PETALING JAYA: A video of a man claiming to be Kim Han-sol, the son of Kim Jong-nam, has surfaced.
In the 40-second video, the man claiming to be Han-sol said his father was killed “a few days ago” and that he is currently with his mother and sister.
The man identifies himself as Han-sol from North Korea and part of the Kim family, and displays his passport as proof.
The passport appears to be a North Korean passport, but the details are blacked out in the video.
The video titled KHS Video was uploaded on YouTube on Tuesday under the username Cheollima Civil Defense, a group claiming to offer safe haven to North Koreans.
Although the video was uploaded recently, it is believed the recording took place much earlier.
“We are very grateful to ...,” he says before the audio is cut off.
He then ends the video by saying, “We hope this gets better soon.”
Meanwhile, according to a statement published on Cheollima Civil Defense’s website, the group had responded to an “emergency request” by the survivors of Jong-nam’s family last month for “extraction and protection.”
“The three family members were met quickly and relocated to safety,” said the statement.
The group said it had received such requests for protection and relocation several times in the past. It thanked several countries that it said helped to provide protection for the family.

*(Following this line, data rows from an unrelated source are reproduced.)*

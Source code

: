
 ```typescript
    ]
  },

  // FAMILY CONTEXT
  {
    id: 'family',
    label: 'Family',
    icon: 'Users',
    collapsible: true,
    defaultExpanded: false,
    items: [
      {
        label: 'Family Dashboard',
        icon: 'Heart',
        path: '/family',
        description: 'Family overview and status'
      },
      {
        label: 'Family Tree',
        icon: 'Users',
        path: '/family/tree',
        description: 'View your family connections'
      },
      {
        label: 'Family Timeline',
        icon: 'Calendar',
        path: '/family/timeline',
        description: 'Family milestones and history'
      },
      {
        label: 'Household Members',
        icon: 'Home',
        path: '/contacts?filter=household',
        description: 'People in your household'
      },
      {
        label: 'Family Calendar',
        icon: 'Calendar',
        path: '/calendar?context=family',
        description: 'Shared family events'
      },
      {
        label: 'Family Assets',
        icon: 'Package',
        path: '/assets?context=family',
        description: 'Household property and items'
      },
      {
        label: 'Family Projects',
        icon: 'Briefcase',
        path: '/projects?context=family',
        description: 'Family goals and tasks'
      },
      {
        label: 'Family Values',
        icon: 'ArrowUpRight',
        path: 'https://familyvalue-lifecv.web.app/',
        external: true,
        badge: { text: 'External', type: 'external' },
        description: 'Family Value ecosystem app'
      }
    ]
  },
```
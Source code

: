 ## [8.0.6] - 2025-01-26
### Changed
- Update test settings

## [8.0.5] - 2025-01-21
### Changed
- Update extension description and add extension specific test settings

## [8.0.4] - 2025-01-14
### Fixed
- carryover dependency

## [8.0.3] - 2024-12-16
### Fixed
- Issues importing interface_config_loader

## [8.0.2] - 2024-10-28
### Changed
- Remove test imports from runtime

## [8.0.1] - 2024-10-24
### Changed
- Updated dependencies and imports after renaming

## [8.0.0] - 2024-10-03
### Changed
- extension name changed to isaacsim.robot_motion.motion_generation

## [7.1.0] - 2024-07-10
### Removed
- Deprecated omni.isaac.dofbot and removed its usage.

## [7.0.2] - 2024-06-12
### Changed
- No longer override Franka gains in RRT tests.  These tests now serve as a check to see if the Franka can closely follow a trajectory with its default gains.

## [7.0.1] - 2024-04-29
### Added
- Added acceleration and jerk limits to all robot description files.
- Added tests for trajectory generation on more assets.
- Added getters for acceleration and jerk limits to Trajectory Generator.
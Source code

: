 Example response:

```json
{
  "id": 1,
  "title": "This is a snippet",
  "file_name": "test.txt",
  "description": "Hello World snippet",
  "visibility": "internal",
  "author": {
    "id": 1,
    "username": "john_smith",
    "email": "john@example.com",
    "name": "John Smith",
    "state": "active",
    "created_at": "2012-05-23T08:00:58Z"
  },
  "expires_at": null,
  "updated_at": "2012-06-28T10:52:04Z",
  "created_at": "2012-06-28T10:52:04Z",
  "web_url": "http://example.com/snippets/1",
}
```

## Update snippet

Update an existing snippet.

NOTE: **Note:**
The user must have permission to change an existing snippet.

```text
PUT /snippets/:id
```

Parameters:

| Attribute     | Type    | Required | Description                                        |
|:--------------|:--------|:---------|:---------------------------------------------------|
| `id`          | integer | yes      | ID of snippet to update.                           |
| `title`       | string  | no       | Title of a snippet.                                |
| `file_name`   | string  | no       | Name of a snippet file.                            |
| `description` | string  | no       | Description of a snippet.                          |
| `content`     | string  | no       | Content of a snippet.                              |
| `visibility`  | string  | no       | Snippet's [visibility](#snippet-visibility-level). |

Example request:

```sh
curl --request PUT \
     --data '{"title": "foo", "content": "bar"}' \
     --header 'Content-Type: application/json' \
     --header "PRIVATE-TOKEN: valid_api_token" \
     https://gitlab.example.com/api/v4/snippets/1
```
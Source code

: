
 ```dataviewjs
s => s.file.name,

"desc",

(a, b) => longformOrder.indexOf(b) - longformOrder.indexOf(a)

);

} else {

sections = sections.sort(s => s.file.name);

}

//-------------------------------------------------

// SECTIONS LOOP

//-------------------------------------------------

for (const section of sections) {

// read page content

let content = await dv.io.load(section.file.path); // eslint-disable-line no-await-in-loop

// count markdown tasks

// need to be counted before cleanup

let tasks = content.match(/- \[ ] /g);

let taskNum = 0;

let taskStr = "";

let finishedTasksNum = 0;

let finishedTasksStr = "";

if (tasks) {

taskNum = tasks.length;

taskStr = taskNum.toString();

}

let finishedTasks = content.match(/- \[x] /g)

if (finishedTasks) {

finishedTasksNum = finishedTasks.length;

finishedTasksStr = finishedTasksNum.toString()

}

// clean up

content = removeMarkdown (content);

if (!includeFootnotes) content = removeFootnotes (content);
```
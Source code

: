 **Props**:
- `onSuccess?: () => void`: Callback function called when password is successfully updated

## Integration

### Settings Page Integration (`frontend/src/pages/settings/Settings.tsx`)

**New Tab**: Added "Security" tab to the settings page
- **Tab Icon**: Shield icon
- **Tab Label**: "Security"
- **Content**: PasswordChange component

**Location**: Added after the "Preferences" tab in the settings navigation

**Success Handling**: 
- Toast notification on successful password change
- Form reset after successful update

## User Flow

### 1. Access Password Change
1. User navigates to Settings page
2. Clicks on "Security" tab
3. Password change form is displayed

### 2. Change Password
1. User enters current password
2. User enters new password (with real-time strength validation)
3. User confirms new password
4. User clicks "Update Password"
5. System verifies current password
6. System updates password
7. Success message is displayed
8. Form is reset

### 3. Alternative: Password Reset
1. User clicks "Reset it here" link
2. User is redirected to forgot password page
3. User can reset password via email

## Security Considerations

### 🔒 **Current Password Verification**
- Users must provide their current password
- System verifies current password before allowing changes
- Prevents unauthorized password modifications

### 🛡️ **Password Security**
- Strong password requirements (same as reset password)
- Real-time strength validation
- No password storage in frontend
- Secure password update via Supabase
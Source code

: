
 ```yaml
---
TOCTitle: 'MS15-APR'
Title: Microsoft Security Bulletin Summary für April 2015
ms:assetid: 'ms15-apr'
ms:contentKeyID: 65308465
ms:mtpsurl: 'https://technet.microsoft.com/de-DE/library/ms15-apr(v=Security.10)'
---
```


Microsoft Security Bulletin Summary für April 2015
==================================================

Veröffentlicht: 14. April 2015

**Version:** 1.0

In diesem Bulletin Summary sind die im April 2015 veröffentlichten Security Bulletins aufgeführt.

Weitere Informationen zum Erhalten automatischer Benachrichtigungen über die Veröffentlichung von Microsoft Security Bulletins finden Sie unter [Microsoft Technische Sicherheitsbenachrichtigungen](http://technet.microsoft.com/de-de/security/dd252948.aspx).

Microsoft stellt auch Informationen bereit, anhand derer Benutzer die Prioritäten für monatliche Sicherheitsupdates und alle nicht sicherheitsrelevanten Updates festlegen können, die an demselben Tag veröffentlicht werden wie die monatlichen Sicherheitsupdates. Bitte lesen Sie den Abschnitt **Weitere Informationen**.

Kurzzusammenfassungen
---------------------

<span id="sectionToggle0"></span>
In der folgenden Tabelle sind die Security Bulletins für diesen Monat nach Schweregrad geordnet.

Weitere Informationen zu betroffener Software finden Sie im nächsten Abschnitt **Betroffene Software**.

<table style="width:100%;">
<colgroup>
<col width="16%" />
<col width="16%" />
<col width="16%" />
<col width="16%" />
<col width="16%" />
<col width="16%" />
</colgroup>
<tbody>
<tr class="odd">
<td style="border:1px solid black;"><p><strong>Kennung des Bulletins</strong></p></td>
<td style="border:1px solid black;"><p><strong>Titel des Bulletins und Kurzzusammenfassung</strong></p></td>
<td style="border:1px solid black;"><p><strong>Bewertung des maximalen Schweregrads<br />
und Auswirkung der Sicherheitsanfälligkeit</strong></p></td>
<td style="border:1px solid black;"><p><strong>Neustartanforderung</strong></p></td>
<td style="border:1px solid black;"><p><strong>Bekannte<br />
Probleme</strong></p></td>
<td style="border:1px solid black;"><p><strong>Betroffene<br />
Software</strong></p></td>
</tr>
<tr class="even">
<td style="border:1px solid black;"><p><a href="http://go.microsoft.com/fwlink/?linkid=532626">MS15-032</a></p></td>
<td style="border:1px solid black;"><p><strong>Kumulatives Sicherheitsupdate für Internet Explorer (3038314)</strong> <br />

“We would like to express our gratitude to the government of the Netherlands, the Chinese government, the United States government and an anonymous government for supporting the evacuation of a family in an emergency,” it said.
When contacted, Inspector-General of Police Tan Sri Khalid Abu Bakar said police would look into the video, which has been aired on TV in Seoul and on Al-Jazeera TV, among others.
“We will definitely look into it. So far, it cannot be confirmed that it was him (Han-sol),” Khalid said.
Asked on the process to get DNA samples from Jong-nam’s family members to positively identify the body, Khalid said Bukit Aman has its own way of acquiring the samples.
Diplomatic ties between Malaysia and North Korea have spiralled downwards since the murder of Jong-nam at KLIA2 on Feb 13.
North Korea has been demanding the body of Jong-nam, which Pyongyang still refers to only as “Kim Chol,” the name he has been known to travel under.
Malaysian authorities have so far declined this demand, saying only the next-of-kin can claim the body, and they would need a DNA sample to finally put the matter of the body’s identity to rest.